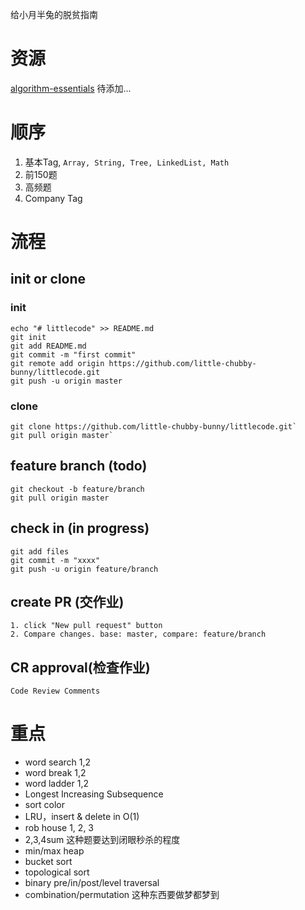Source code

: 

给小月半兔的脱贫指南

# 资源

[algorithm-essentials](https://soulmachine.gitbooks.io/algorithm-essentials/content/java/)
待添加...

# 顺序
1. 基本Tag, `Array, String, Tree, LinkedList, Math`
2. 前150题
3. 高频题
4. Company Tag

# 流程

## init or clone
### init

```
echo "# littlecode" >> README.md
git init
git add README.md
git commit -m "first commit"
git remote add origin https://github.com/little-chubby-bunny/littlecode.git
git push -u origin master
```

### clone

```
git clone https://github.com/little-chubby-bunny/littlecode.git`
git pull origin master`
```


## feature branch (todo)

```
git checkout -b feature/branch
git pull origin master
```

## check in (in progress)

```
git add files
git commit -m "xxxx"
git push -u origin feature/branch
```

## create PR (交作业)

```
1. click "New pull request" button
2. Compare changes. base: master, compare: feature/branch
```

## CR approval(检查作业)
`Code Review Comments`

# 重点
- word search 1,2 
- word break 1,2
- word ladder 1,2 
- Longest Increasing Subsequence 
- sort color
- LRU，insert & delete in O(1)
- rob house 1, 2, 3 
- 2,3,4sum 这种题要达到闭眼秒杀的程度
- min/max heap 
- bucket sort 
- topological sort 
- binary pre/in/post/level traversal 
- combination/permutation 这种东西要做梦都梦到

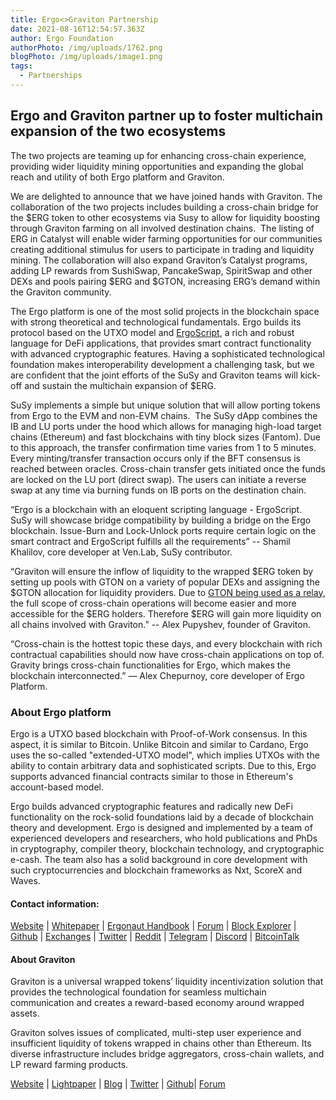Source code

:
 ```yaml
---
title: Ergo<>Graviton Partnership
date: 2021-08-16T12:54:57.363Z
author: Ergo Foundation
authorPhoto: /img/uploads/1762.png
blogPhoto: /img/uploads/image1.png
tags:
  - Partnerships
---
```

<!--StartFragment-->

## **Ergo and Graviton partner up to foster multichain expansion of the two ecosystems**

The two projects are teaming up for enhancing cross-chain experience, providing wider liquidity mining opportunities and expanding the global reach and utility of both Ergo platform and Graviton.

We are delighted to announce that we have joined hands with Graviton. The collaboration of the two projects includes building a cross-chain bridge for the $ERG token to other ecosystems via Susy to allow for liquidity boosting through Graviton farming on all involved destination chains.  The listing of ERG in Catalyst will enable wider farming opportunities for our communities creating additional stimulus for users to participate in trading and liquidity mining. The collaboration will also expand Graviton’s Catalyst programs, adding LP rewards from SushiSwap, PancakeSwap, SpiritSwap and other DEXs and pools pairing $ERG and $GTON, increasing ERG’s demand within the Graviton community. 

The Ergo platform is one of the most solid projects in the blockchain space with strong theoretical and technological fundamentals. Ergo builds its protocol based on the UTXO model and [ErgoScript](https://ergoplatform.org/docs/ErgoScript.pdf), a rich and robust language for DeFi applications, that provides smart contract functionality with advanced cryptographic features. Having a sophisticated technological foundation makes interoperability development a challenging task, but we are confident that the joint efforts of the SuSy and Graviton teams will kick-off and sustain the multichain expansion of $ERG.

SuSy implements a simple but unique solution that will allow porting tokens from Ergo to the EVM and non-EVM chains.  The SuSy dApp combines the IB and LU ports under the hood which allows for managing high-load target chains (Ethereum) and fast blockchains with tiny block sizes (Fantom). Due to this approach, the transfer confirmation time varies from 1 to 5 minutes. Every minting/transfer transaction occurs only if the BFT consensus is reached between oracles. Cross-chain transfer gets initiated once the funds are locked on the LU port (direct swap). The users can initiate a reverse swap at any time via burning funds on IB ports on the destination chain.

“Ergo is a blockchain with an eloquent scripting language - ErgoScript. SuSy will showcase bridge compatibility by building a bridge on the Ergo blockchain. Issue-Burn and Lock-Unlock ports require certain logic on the smart contract and ErgoScript fulfills all the requirements” -- Shamil Khalilov, core developer at Ven.Lab, SuSy contributor.

“Graviton will ensure the inflow of liquidity to the wrapped $ERG token by setting up pools with GTON on a variety of popular DEXs and assigning the $GTON allocation for liquidity providers. Due to [GTON being used as a relay](https://medium.com/graviton-one/cross-chain-relay-token-76400963a2a1), the full scope of cross-chain operations will become easier and more accessible for the $ERG holders. Therefore $ERG will gain more liquidity on all chains involved with Graviton.” -- Alex Pupyshev, founder of Graviton.

“Cross-chain is the hottest topic these days, and every blockchain with rich contractual capabilities should now have cross-chain applications on top of. Gravity brings cross-chain functionalities for Ergo, which makes the blockchain interconnected.” — Alex Chepurnoy, core developer of Ergo Platform.

### About Ergo platform

Ergo is a UTXO based blockchain with Proof-of-Work consensus. In this aspect, it is similar to Bitcoin. Unlike Bitcoin and similar to Cardano, Ergo uses the so-called "extended-UTXO model", which implies UTXOs with the ability to contain arbitrary data and sophisticated scripts. Due to this, Ergo supports advanced financial contracts similar to those in Ethereum's account-based model.

Ergo builds advanced cryptographic features and radically new DeFi functionality on the rock-solid foundations laid by a decade of blockchain theory and development. Ergo is designed and implemented by a team of experienced developers and researchers, who hold publications and PhDs in cryptography, compiler theory, blockchain technology, and cryptographic e-cash. The team also has a solid background in core development with such cryptocurrencies and blockchain frameworks as Nxt, ScoreX and Waves.

#### Contact information:

[Website](https://ergoplatform.org/) | [Whitepaper](https://ergoplatform.org/en/documents/) | [Ergonaut Handbook](https://ergonaut.space/en/home) | [Forum](https://www.ergoforum.org/) | [Block Explorer](https://explorer.ergoplatform.com/) | [Github](https://github.com/ergoplatform/ergo) | [Exchanges](https://ergoplatform.org/en/exchanges/) | [Twitter](https://twitter.com/ergoplatformorg) | [Reddit](https://www.reddit.com/r/ergonauts/) | [Telegram](https://t.me/ergoplatform) | [Discord](https://discord.com/invite/kj7s7nb) | [BitcoinTalk](https://bitcointalk.org/index.php?topic=5150971) 

#### About Graviton

Graviton is a universal wrapped tokens’ liquidity incentivization solution that provides the technological foundation for seamless multichain communication and creates a reward-based economy around wrapped assets.

Graviton solves issues of complicated, multi-step user experience and insufficient liquidity of tokens wrapped in chains other than Ethereum. Its diverse infrastructure includes bridge aggregators, cross-chain wallets, and LP reward farming products.

[Website](https://graviton.one/) | [Lightpaper](https://medium.com/graviton-one/introduction-to-graviton-defi-liquidity-incentivization-with-a-seamless-borderless-inter-chain-ux-a142b988fbff) | [Blog](https://medium.com/graviton-one) | [Twitter](https://twitter.com/OneGraviton) | [Github](https://github.com/Graviton-One/)| [Forum](https://forum.graviton.one/)

<!--EndFragment-->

— ACTION ITEM —
Only a number is wanted: how many lines of the material above hold "GTON"?

— EXPECTED ANSWER —
2